• DIRECTIONS FOR THIS TASK: What do the lines from the top of the data through the line with "#### ReactJS ####" say? Quote them exactly and include both ends.

• Records contained in a dataset:
-=-=-
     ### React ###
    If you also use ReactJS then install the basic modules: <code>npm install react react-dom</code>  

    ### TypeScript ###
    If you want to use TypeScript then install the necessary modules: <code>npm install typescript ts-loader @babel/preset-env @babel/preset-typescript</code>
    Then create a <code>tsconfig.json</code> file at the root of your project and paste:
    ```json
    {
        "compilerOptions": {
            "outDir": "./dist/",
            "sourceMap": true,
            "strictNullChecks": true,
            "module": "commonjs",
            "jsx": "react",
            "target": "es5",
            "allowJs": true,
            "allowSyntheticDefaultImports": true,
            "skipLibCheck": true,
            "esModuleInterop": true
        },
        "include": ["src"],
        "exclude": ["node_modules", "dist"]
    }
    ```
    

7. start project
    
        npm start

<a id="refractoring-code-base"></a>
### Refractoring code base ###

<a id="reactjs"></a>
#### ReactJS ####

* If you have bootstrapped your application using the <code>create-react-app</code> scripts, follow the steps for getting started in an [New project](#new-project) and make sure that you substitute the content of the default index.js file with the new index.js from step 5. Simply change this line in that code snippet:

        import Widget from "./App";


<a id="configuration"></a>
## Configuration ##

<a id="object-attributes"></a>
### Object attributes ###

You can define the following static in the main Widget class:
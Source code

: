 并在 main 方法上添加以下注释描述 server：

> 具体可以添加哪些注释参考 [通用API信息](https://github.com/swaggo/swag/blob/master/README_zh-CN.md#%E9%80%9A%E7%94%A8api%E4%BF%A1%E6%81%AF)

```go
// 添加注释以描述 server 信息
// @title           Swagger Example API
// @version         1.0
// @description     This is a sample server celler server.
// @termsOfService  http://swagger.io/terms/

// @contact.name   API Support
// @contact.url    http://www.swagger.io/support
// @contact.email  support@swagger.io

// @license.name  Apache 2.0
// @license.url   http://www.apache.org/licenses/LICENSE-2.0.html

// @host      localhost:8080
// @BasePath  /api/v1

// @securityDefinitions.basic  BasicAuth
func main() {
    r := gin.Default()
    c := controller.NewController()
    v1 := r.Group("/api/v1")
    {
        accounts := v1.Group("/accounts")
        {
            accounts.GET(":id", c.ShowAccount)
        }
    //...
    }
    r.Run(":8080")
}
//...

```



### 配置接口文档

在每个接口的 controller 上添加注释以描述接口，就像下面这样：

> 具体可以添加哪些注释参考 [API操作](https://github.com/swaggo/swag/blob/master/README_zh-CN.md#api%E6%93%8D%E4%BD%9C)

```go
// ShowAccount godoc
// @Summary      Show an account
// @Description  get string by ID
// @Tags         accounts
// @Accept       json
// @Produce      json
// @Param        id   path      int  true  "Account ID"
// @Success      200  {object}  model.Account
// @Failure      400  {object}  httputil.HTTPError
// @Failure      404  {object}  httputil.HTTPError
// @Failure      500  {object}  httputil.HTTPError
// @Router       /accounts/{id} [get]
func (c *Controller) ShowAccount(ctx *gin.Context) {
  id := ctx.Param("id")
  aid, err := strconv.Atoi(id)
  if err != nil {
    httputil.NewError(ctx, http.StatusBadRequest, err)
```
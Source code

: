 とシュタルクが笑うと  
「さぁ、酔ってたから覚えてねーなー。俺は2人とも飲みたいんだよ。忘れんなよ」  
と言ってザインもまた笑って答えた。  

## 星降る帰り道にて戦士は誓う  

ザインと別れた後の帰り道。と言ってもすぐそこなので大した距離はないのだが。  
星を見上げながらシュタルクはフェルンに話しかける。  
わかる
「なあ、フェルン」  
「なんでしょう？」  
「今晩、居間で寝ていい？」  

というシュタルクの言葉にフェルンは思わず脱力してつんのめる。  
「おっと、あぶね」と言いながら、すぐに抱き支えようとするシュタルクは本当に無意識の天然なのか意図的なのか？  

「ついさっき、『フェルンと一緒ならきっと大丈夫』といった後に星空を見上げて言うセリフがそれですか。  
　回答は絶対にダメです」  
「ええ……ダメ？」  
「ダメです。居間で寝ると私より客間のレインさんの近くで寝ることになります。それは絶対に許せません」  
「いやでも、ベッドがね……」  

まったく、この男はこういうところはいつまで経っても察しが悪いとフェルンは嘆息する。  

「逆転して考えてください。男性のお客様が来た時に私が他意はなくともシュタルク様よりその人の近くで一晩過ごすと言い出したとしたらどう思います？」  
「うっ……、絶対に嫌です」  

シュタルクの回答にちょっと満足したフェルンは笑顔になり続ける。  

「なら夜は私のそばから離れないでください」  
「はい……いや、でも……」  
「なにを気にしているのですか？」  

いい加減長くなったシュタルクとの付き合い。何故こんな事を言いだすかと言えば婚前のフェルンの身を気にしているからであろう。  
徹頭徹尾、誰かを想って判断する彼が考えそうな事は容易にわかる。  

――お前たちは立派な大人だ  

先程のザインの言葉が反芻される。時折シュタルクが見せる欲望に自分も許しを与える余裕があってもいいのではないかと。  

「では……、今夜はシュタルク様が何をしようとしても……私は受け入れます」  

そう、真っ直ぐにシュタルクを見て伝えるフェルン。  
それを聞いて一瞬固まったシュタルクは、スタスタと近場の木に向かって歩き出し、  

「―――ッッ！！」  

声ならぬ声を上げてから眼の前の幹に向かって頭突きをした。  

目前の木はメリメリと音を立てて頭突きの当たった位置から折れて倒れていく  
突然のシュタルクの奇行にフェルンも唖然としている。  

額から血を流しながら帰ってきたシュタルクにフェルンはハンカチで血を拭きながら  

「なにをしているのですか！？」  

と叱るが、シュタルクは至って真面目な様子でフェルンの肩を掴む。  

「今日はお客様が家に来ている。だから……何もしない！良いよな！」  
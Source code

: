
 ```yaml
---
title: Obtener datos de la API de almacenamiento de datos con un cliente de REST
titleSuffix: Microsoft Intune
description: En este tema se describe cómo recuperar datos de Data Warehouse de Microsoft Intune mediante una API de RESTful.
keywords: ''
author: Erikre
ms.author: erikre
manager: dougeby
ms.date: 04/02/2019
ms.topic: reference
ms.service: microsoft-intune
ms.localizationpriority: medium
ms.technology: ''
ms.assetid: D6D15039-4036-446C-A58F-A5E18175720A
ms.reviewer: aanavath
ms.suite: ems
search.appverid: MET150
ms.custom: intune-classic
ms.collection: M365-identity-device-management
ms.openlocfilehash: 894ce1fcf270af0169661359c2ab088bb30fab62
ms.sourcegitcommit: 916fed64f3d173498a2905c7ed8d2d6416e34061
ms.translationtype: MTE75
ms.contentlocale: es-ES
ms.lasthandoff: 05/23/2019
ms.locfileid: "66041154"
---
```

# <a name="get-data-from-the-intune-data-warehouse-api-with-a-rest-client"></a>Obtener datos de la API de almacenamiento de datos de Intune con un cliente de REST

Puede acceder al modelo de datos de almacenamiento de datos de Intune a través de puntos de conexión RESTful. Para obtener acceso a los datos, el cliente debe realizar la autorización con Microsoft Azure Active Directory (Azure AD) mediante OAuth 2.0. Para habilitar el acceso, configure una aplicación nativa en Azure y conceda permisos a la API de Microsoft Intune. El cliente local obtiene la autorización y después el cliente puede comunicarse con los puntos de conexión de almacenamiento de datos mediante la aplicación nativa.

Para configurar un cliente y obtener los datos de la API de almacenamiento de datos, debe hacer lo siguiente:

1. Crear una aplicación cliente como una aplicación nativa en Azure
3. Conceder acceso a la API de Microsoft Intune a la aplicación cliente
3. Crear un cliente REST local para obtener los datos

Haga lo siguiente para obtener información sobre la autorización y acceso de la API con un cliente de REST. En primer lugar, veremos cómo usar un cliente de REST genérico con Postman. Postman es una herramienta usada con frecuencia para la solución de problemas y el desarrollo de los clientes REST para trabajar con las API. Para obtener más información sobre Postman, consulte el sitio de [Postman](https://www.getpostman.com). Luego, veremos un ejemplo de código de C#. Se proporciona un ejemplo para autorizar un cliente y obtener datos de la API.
-=-=-
• EXPECTED ANSWER:
     ### React ###
    If you also use ReactJS then install the basic modules: <code>npm install react react-dom</code>  

    ### TypeScript ###
    If you want to use TypeScript then install the necessary modules: <code>npm install typescript ts-loader @babel/preset-env @babel/preset-typescript</code>
    Then create a <code>tsconfig.json</code> file at the root of your project and paste:
    ```json
    {
        "compilerOptions": {
            "outDir": "./dist/",
            "sourceMap": true,
            "strictNullChecks": true,
            "module": "commonjs",
            "jsx": "react",
            "target": "es5",
            "allowJs": true,
            "allowSyntheticDefaultImports": true,
            "skipLibCheck": true,
            "esModuleInterop": true
        },
        "include": ["src"],
        "exclude": ["node_modules", "dist"]
    }
    ```
    

7. start project
    
        npm start

<a id="refractoring-code-base"></a>
### Refractoring code base ###

<a id="reactjs"></a>
#### ReactJS ####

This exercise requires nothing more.